Objective: The C-reactive protein (hsCRP) as biomarker of vascular inflammation and remodeling is proven involved in development of left ventricular hypertrophy and determined as predictive factor of cardiovascular complications. Our objective was to study the influence of renal denervation (RDN) on left ventricular mass (LVM) and hsCRP at 24 month after the treatment and their relationship.

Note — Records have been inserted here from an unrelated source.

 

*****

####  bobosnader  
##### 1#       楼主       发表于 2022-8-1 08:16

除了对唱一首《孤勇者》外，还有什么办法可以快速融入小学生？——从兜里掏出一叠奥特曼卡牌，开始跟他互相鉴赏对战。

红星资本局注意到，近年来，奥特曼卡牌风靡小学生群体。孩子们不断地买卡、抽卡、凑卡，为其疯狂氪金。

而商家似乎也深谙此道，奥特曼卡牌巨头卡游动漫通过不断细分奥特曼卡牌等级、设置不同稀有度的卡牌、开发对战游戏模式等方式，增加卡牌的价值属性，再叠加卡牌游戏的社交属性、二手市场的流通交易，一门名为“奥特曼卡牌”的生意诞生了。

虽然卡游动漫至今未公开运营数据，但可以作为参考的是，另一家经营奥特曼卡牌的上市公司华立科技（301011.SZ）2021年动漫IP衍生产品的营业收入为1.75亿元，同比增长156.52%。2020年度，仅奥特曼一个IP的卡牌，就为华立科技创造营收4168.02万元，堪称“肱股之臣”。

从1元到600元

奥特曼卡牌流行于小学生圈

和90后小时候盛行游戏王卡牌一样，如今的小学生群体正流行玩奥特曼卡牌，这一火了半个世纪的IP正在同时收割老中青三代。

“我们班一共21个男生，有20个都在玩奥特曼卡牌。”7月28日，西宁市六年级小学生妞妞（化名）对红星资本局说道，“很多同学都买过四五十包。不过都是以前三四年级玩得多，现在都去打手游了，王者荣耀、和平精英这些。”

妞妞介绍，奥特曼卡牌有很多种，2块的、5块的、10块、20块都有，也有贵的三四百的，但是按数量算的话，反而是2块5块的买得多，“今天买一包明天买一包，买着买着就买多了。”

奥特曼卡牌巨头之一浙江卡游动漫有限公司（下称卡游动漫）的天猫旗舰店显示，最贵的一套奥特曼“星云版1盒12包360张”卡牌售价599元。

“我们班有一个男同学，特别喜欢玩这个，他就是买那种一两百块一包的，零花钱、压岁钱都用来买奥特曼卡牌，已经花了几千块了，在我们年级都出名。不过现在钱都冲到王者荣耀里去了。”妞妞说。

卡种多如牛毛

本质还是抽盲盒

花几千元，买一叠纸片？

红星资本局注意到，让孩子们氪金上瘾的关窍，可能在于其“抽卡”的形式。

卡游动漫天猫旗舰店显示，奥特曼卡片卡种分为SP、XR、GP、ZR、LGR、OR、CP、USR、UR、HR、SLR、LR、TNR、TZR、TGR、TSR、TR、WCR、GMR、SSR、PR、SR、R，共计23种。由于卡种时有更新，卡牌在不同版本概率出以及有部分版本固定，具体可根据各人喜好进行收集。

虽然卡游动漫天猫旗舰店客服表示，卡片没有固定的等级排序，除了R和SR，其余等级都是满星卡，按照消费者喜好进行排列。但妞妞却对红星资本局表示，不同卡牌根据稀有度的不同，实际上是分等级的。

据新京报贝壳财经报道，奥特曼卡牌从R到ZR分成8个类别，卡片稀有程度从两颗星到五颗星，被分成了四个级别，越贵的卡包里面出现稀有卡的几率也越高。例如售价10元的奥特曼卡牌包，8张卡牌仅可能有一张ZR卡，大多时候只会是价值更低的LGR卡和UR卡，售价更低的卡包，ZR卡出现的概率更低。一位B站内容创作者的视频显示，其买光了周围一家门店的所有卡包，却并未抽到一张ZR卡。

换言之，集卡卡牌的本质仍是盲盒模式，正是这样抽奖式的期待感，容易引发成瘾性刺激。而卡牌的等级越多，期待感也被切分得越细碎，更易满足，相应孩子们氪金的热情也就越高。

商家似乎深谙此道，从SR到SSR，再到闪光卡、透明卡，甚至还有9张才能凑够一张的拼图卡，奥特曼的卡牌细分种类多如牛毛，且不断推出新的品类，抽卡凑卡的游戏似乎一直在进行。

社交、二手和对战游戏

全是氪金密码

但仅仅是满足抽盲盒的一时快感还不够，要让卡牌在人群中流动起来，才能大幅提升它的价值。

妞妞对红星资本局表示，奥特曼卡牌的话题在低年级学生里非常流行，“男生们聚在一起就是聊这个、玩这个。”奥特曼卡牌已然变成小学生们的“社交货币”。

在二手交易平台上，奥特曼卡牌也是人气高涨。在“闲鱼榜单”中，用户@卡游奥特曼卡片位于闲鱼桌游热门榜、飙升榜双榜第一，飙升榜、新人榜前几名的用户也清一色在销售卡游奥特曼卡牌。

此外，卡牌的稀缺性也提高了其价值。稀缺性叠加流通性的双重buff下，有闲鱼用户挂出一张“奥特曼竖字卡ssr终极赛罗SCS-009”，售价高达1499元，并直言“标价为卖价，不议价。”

Design and method: 20 patients with resistant hypertension aged 59.5 ± 6.1 years and 24-h blood pressure (BP) 154.8 ± 13.4/83.8 ± 13.8 mm Hg, giving inform consent, were enrolled in the study. RDN was done to all patients. Initially and at 24 months after treatment patients were measured 24-h BP, high-sensitive hsCRP by enzyme-linked immunosorbent assay (ELISA) and LVM by the cardiac magnetic resonance (CMR). Results: Based on changes of LVM at 24 month after RDN all patients retrospectively were divided into 2 groups: the 1st with changes in LVM < 0 g (n = 7) and the 2nd group with changes > 0 g (n = 13) Groups were comparable in baseline 24-h BP (158.3 ± 19.6/88.3 ± 16.2 vs 152.8 ± 8.9/81.4 ± 12.3 mm Hg, p > 0.05), LVM (214.1 ± 61.7 vs 250.3 ± 68.4 g, p = 0.26) and hsCRP (4.6 ± 3.3 vs 3.3 ± 2.8 mg/l, p = 0.41). Despite of comparable changes of SBP at 24 month after RDN (-11/-4.0 vs -15.5/-7.5 mm Hg, p = 0.19 for SBP, p = 0.87 for DBP) hsCRP decreased significantly by 33.3% (p = 0.046) in the 2nd group without significant changes in value of hsCRP in the 1st group (by 19.6%, p = 0.35). There was no correlation between changes of LVM and hsCRP at 24 month after RDN in both groups. Conclusions: The regression of hsCRP was detected in patients with decreased LVM as one of possible ways of realization cardioprotective efficacy of RDN.